Transforming Growth Factor-β1 in predicting early lung fibroproliferation in patients with acute respiratory distress syndrome

Background Fibroproliferative repair phase of the acute respiratory distress syndrome (ARDS) is followed by a restitutio ad integrum of lung parenchyma or by an irreversible lung fibrosis and patients' death. Transforming Growth Factor-beta 1 (TGF-beta 1) is involved in collagen production and lung repair. We investigated whether alveolar TGF-beta 1 was associated with the presence of fibroproliferation and the outcome of ARDS patients.
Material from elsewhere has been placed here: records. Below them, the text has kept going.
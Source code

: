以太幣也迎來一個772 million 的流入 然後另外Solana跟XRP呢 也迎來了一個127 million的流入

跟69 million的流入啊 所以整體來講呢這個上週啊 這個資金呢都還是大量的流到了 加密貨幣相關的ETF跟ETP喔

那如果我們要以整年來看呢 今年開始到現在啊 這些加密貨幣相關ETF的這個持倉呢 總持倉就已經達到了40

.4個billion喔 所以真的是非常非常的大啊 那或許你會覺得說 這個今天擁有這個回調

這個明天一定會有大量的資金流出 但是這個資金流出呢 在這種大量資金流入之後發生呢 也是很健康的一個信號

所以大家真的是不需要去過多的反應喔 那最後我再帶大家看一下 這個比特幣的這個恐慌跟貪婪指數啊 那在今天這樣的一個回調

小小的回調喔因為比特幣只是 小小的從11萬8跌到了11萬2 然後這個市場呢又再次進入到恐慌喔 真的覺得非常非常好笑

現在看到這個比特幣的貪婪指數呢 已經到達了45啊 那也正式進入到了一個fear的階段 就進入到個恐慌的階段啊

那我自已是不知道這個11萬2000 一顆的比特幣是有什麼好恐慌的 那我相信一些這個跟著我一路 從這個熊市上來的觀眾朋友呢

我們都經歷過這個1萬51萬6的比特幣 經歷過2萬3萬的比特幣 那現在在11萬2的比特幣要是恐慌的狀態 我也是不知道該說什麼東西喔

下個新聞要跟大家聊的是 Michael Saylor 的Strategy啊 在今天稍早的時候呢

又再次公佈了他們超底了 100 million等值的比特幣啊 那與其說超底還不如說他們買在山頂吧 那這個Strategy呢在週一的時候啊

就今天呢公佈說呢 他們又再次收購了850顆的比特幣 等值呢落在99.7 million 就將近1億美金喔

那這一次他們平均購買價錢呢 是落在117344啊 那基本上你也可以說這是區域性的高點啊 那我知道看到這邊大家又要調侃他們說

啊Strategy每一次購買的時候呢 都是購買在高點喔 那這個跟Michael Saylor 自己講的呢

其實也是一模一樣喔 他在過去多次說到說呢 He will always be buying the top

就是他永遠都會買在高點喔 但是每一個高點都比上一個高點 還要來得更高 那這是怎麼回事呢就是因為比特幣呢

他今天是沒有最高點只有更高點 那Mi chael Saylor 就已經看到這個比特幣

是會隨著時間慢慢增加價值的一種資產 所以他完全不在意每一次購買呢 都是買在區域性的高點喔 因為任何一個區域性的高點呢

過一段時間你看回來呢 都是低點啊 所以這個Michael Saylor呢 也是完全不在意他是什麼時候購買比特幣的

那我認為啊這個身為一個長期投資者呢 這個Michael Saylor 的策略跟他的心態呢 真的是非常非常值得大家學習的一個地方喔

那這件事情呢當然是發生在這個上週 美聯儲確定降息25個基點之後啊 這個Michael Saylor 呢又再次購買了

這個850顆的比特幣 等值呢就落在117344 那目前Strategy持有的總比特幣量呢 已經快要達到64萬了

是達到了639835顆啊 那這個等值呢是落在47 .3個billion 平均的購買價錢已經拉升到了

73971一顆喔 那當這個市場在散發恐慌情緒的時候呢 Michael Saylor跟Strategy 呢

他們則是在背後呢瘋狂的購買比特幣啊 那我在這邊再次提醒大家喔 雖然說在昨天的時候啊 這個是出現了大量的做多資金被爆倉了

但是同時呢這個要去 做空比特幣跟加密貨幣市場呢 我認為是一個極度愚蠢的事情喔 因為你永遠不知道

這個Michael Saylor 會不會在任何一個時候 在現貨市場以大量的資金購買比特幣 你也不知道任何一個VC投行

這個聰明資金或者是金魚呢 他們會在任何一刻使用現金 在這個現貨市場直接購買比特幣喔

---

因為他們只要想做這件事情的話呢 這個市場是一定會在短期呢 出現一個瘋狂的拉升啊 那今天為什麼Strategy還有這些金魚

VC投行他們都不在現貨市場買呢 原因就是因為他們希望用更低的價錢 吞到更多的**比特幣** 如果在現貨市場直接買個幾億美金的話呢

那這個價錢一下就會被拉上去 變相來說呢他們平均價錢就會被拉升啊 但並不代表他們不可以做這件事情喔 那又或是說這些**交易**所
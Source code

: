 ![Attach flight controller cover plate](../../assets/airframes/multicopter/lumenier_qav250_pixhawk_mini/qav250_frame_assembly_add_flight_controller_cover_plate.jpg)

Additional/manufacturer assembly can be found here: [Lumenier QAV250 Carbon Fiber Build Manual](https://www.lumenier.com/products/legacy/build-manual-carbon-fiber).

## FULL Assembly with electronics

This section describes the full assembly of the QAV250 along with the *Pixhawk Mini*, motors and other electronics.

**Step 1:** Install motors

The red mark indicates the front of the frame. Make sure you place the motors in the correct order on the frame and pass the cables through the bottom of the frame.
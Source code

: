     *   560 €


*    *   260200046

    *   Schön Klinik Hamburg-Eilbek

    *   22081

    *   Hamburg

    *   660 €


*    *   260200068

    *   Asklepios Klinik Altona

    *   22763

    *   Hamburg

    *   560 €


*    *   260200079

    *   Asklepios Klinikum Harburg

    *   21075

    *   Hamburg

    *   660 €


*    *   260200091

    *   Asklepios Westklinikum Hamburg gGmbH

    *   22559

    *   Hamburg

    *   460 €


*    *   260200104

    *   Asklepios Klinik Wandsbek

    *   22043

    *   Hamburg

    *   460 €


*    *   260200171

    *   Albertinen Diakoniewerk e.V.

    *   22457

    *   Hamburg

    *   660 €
Methods Sixty-two patients were included the first day of moderate-to-severe ARDS. Bronchoalveolar lavage fluid (BALF) was collected at day 3 (and day 7 when the patients were still receiving invasive mechanical ventilation) from the onset of ARDS. Survival was evaluated at day 60. TGF-beta 1 was measured by immunoassay. The patients were classified as having lung fibroproliferation when the alveolar N-terminal peptide for type III procollagen (NT-PCP-III) measured on day 3 was > 9 mu g/L as recently reported. The main objective of this study was to compare the alveolar levels of total TGF-beta 1 according to the presence or not a lung fibroproliferation at day 3. Results Forty-three patients (30.6%) presented a fibroproliferation at day 3. BALF levels of total TGF-beta 1 were not statistically different at day 3 (and at day 7) according to the presence or not lung fibroproliferation. Mortality at day 60 was higher in the group of patients with fibroproliferation as compared with patients with no fibroproliferation (68.4% vs. 18.6% respectively; p< 0.001). Total TGF-beta 1 measured on BALF at day 3 was not associated with the outcome. Multiple logistic regression showed that the presence of lung fibroproliferation was associated with death. In contrast, TGF-beta 1 was not independently associated with death. Conclusions Pulmonary levels of TGF-beta 1 during the first week of ARDS were not associated nor with the presence of fibroproliferation neither with death. TGF-beta 1 should not be used as a biomarker to direct anti-fibrotic therapies.